It’s very easy to lose all sense of time once you’re cocooned on your boat. For example, the other day, I only found out it was Friday 13th at 6pm that evening. How useful would it have been if I’d known at 6am. For if I had, I would not have gone and bought a kayak (not to be confused with a canoe. You sit in a kayak and use a two-bladed paddle, you kneel in a canoe and use a single-bladed paddle). And I certainly would not have gone out in it. I mean, I’m not superstitious but there’s no point tempting fate is there? But because I didn’t know, the following happened. At 5.15, I got into my new kayak. It’s a fluorescent orangey red, so you won’t miss me.
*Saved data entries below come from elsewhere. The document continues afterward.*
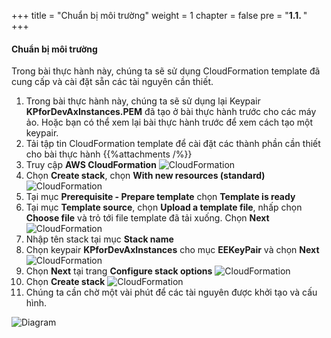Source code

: +++
title = "Chuẩn bị môi trường"
weight = 1
chapter = false
pre = "<b>1.1. </b>"
+++

#### Chuẩn bị môi trường
Trong bài thực hành này, chúng ta sẽ sử dụng CloudFormation template đã cung cấp và cài đặt sẵn các tài nguyên cần thiết.

1. Trong bài thực hành này, chúng ta sẽ sử dụng lại Keypair **KPforDevAxInstances.PEM** đã tạo ở bài thực hành trước cho các máy ảo. Hoặc bạn có thể xem lại bài thực hành trước để xem cách tạo một keypair.
2. Tải tập tin CloudFormation template để cài đặt các thành phần cần thiết cho bài thực hành
{{%attachments /%}}
3. Truy cập **AWS CloudFormation**
![CloudFormation](../../../images/1/1.png?width=90pc)
7. Chọn **Create stack**, chọn **With new resources (standard)**
![CloudFormation](../../../images/1/2.png?width=90pc)
8. Tại mục **Prerequisite - Prepare template** chọn **Template is ready**
9. Tại mục **Template source**, chọn **Upload a template file**, nhấp chọn **Choose file** và trỏ tới file template đã tải xuống. Chọn **Next**
![CloudFormation](../../../images/1/3.png?width=90pc)
10. Nhập tên stack tại mục **Stack name**
11. Chọn keypair **KPforDevAxInstances** cho mục **EEKeyPair** và chọn **Next**
![CloudFormation](../../../images/1/4.png?width=90pc)
12. Chọn **Next** tại trang **Configure stack options**
![CloudFormation](../../../images/1/5.png?width=90pc)
13.  Chọn **Create stack**
![CloudFormation](../../../images/1/6.png?width=90pc)
14. Chúng ta cần chờ một vài phút để các tài nguyên được khởi tạo và cấu hình.

![Diagram](../../../images/1/0.png?width=90pc)
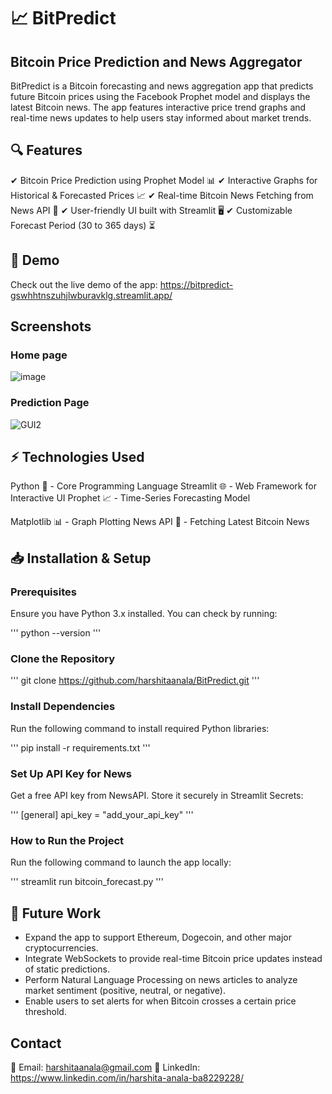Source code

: # 📈 BitPredict
## Bitcoin Price Prediction and News Aggregator
BitPredict is a Bitcoin forecasting and news aggregation app that predicts future Bitcoin prices using the Facebook Prophet model and displays the latest Bitcoin news. The app features interactive price trend graphs and real-time news updates to help users stay informed about market trends.

## 🔍 Features
✔ Bitcoin Price Prediction using Prophet Model 📊
✔ Interactive Graphs for Historical & Forecasted Prices 📈
✔ Real-time Bitcoin News Fetching from News API 📰
✔ User-friendly UI built with Streamlit 🖥️
✔ Customizable Forecast Period (30 to 365 days) ⏳

## 🚀 Demo
Check out the live demo of the app: https://bitpredict-gswhhtnszuhjlwburavklg.streamlit.app/

## Screenshots
### Home page
![image](https://github.com/user-attachments/assets/af00f982-e1e7-46aa-a123-0fc77fde9c18)

### Prediction Page
![GUI2](https://github.com/user-attachments/assets/58b043fe-c4ce-4bcf-b020-98b36ed61aef)

## ⚡ Technologies Used
Python 🐍 - Core Programming Language
Streamlit 🌐 - Web Framework for Interactive UI
Prophet 📈 - Time-Series Forecasting Model

Matplotlib 📊 - Graph Plotting
News API 📰 - Fetching Latest Bitcoin News

## 📥 Installation & Setup
### Prerequisites 
Ensure you have Python 3.x installed. You can check by running:

'''
python --version
'''

### Clone the Repository

'''
git clone https://github.com/harshitaanala/BitPredict.git
'''

### Install Dependencies
Run the following command to install required Python libraries:

'''
pip install -r requirements.txt
'''

### Set Up API Key for News
Get a free API key from NewsAPI.
Store it securely in Streamlit Secrets:

'''
[general]
api_key = "add_your_api_key"
'''

### How to Run the Project
Run the following command to launch the app locally:

'''
streamlit run bitcoin_forecast.py
'''

## 🚀 Future Work
- Expand the app to support Ethereum, Dogecoin, and other major cryptocurrencies.
- Integrate WebSockets to provide real-time Bitcoin price updates instead of static predictions.
- Perform Natural Language Processing on news articles to analyze market sentiment (positive, neutral, or negative).
- Enable users to set alerts for when Bitcoin crosses a certain price threshold.

## Contact
📧 Email: harshitaanala@gmail.com
🔗 LinkedIn: https://www.linkedin.com/in/harshita-anala-ba8229228/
At 5.24, I got out of my new kayak. The problem was, I didn’t want to get out. Well, I did, but I wanted to get out onto the bank. Not out of the kayak and into the rather bracing Llangollen canal. There is a difference.
It all happened so quickly that I’m not sure what exactly happened...I suspect this novitiate rather screwed things up, to be blunt. One second I was sitting upright inside the kayak, the next I was standing chest high next to an upside down kayak. But there wasn’t time to dwell on the cause as I was much more concerned with the effect – me in the water with no obvious way of getting out. Of course, if I’d been a lithe, athletic fifteen year old, I would just have sprung forth from the waters like a terpsichorean naiad but it’s been a long time since I was fifteen and the years haven’t been kind. My first attempts at levering myself out failed miserably so I hunted out a large rock with my feet to supply the necessary elevation to make a second assault on the towpath. I sprang up, scrabbling at the grass for a handhold, heedless of my shorts lowering themselves to half mast, and, with all the grace and elegance of a beached whale, I succeeded in regaining dry land and readjusting my knickers. The Llangollen can rarely have witnessed such a lack of decorum but by some blessed chance, my only witnesses were the lower lock gates that stood sentinel over the unfolding farce.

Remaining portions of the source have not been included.